Maryland’s 7th Congressional District Special Election Preview
Tomorrow we will see the first results from the first Congressional special election since the Coronavirus pandemic began in the United States. This seat opened up after the death of Democrat Elijah Cummings last October. Cummings was an instrumental figure in both the Democratic Party and Maryland politics in general, representing this district since 1996 and chairing the House Oversight Committee. The district is largely based in the city of Baltimore but due to an odd-shaped gerrymander, extends to suburbs to the west and further exurbs to the north. Maryland currently has 6 Democrats and 1 Republican in Congress plus this vacancy.
This district seems very likely to continue the trend of electing Democrats, considering the strong Democratic nature of the district. Cummings was most recently re-elected by a margin of 76–21. While Cummings had a strong personal brand, it is worth noting that Hillary Clinton won by similar margins in 2016, well over-performing her statewide result. Only the 4th Congressional District was more Democratic.
The district is also 53% black and no Republican in Congress currently holds a majority-black district. Even a candidate like Republican Governor Larry Hogan, who vastly overperformed among black voters while winning re-election in 2018, still could not win the district, although he managed to only lose by 8 points, a 45 point swing from traditional margins.

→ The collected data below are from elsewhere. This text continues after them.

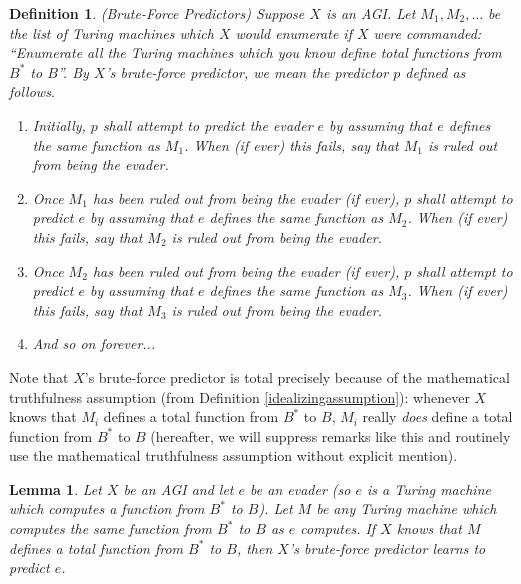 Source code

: \documentclass{article}
\newtheorem{definition}[theorem]{Definition}
\newtheorem{lemma}[theorem]{Lemma}
\begin{document}
\begin{definition}
\label{bruteforcepredictordefn}
    (Brute-Force Predictors)
    Suppose $X$ is an AGI. Let $M_1,M_2,\ldots$ be the list of Turing machines
    which $X$ would enumerate if $X$ were commanded: ``Enumerate all the Turing
    machines which you know define total functions from $B^*$ to $B$''.
    By \emph{$X$'s brute-force predictor}, we mean the predictor $p$ defined
    as follows.
    \begin{enumerate}
        \item
        Initially, $p$ shall attempt to predict the evader $e$ by assuming that $e$
        defines the same function as $M_1$. When (if ever) this fails,
        say that \emph{$M_1$ is ruled out from being the evader}.
        \item
        Once $M_1$ has been ruled out from being the evader (if ever),
        $p$ shall attempt to predict $e$ by assuming that $e$ defines the same
        function as $M_2$. When (if ever) this fails,
        say that \emph{$M_2$ is ruled out from being the evader}.
        \item
        Once $M_2$ has been ruled out from being the evader (if ever),
        $p$ shall attempt to predict $e$ by assuming that $e$ defines the same
        function as $M_3$. When (if ever) this fails,
        say that \emph{$M_3$ is ruled out from being the evader}.
        \item
        And so on forever...
    \end{enumerate}
\end{definition}

Note that $X$'s brute-force predictor
is total precisely because of the mathematical truthfulness assumption
(from Definition \ref{idealizingassumption}): whenever $X$ knows that
$M_i$ defines a total function from $B^*$ to $B$, $M_i$ really \emph{does}
define a total function from $B^*$ to $B$ (hereafter, we will suppress
remarks like this and routinely use the mathematical truthfulness assumption
without explicit mention).

\begin{lemma}
\label{knowingimplieslearninglemma}
    Let $X$ be an AGI and let $e$ be an evader (so $e$ is a Turing machine which
    computes a function from $B^*$ to $B$).
    Let $M$ be any Turing machine which computes the same function from $B^*$ to $B$
    as $e$ computes.
    If $X$ knows that $M$ defines a total function from $B^*$ to $B$,
    then $X$'s brute-force predictor learns to predict $e$.
\end{lemma}
\end{document}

All this puts into context the challenge which Republican nominee Kim Klacik will face in trying to win back the seat. Klacik rose to prominence in conservative circles after tweeting out photos of trash pileups in Baltimore neighborhoods. These photos led Donald Trump to lash out at Cummings on Twitter, prompting strong backlash. Klacik has seemed to be a decent campaigner and her online following has helped her raise a relatively large amount of money for a Republican in a deep blue district, but overall she is still at a massive disadvantage. Her opponent is Kweisi Mfume, who was the Representative for this seat before Cummings. Mfume left Congress to head the NAACP, keeping this position until 2004. However, the circumstances surrounding his exit have been a point of controversy, with allegations of sexual misconduct pushing him out of the position. Mfume’s primary win was a bit of surprise but his ability to stand out in a field of candidates that included more than 20 people shows the power that his name recognition has. Since winning the primary, Mfume has consolidated support and has raised considerably more money than before. However, there still is the chance that he could lose a less contested June primary for the full term.
Originally, Maryland’s regular primary was supposed to be concurrent with this special election, but Governor Hogan decided to push the full primary backwards due to the COVID-19 outbreak. Instead, this election will serve as primarily a vote by mail election. Every voter has been mailed a ballot and only those who are physically unable to receive a mail ballot will be able to vote in person. While holding one election this week and the rest in June seems odd, the move seems necessary as Maryland looks to figure out how to successfully run a mail ballot. Nathaniel Rakich of FiveThirtyEight found that just 4% of Maryland’s 2018 ballots were mail-in ballots, which could cause widespread issues with running a mail-in election . Already there have been reports of voters not receiving their ballots, and election officials being forced to send online ballots as a result. Needless to say, it’s important that Maryland have a trial run to avoid a mess like we saw recently in Wisconsin during their regular primary.
Overall, while the circumstances surrounding the election are odd, there isn’t much to suggest Mfume will be in any trouble. While I could see Klacik overperforming, it would be quite surprising if the margin is anything less than 30% in favor of Mfume.